Tan importante como la moral que transita por las páginas de Hambre es la geografía que por las mismas recorre su protagonista, una singladura magníficamente ilustrada por la más que certera traducción de Kristin Baggethun y Asunción Lorenzo, que recogen el texto original noruego y no parten de las traducciones existentes que del texto había en alemán, y no queda sino decir que lo hacen con gran acierto y valentía, pues son capaces de plasmar en negro sobre blanco esa pasión errática del protagonista, y no sólo describiendo las rutas por la ciudad con un tratamiento más que acertado del callejero de Christiania, sino que también se traslada a los diálogos, porque al dejarlos tal cual los escribió Hamsun, nos acercan mucho más hacia esa verdad y esa libertad impulsiva que profesan el escritor y su protagonista, que como un Don Quijote va en busca de su amada y de sus propios molinos de viento a los que presentar batalla. Ylayali se llama la amada que Hamsun proporciona a su personaje, que se desenvuelve entre misteriosa y enigmática a la par que impulsiva como su propio pretendiente, y que retrata a un personaje femenino diferente para los usos de la época, donde la confusión en este caso se convierte en virtud.

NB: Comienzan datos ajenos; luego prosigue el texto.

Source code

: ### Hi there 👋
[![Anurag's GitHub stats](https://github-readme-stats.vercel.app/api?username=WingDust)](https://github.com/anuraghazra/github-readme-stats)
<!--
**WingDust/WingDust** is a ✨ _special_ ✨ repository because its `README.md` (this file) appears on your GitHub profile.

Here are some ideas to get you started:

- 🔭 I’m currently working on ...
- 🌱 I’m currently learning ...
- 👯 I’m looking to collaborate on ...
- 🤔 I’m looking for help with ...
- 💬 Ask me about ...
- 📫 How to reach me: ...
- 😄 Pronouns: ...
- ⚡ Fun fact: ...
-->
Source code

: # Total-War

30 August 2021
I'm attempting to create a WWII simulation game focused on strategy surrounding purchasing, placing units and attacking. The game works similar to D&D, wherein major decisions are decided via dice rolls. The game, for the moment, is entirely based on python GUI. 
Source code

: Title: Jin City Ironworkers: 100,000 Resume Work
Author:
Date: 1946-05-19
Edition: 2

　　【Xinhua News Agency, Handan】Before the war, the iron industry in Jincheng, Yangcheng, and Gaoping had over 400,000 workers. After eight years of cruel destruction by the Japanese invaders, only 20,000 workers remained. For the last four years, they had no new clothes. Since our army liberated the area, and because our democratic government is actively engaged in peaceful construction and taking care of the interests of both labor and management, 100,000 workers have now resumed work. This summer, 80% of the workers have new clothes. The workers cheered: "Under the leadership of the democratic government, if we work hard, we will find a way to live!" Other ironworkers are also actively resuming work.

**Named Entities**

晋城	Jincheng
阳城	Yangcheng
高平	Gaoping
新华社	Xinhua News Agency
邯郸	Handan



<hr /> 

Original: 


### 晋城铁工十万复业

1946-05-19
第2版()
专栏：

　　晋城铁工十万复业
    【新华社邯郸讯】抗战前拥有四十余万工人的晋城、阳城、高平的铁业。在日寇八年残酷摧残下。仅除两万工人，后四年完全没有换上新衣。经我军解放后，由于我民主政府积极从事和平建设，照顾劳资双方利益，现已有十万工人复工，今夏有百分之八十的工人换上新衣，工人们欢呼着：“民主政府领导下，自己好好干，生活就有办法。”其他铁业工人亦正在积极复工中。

Hambre es por encima de todo un canto a la libertad; un sentimiento al que Hamsun despoja de cualquier aderezo, y en esa pureza plagada de fríos ingratos y oscuros, trata de adivinar un poco de luz y esperanza fijándose en el individuo. Un individuo que se posiciona frente a una sociedad que poco a poco camina hacia una desnaturalización de la especie humana. Y en esa lucha es donde Hamsun presenta batalla y en donde la creación artística se levanta como el mejor estandarte con el que un hombre puede hacer frente a la desventura que se le avecina, cubriéndose para ello con una espesa capa de lirismo desesperado con la que poder emprender una travesía que no conoce un final.
Reseña de Ángel Silvelo Gabriel.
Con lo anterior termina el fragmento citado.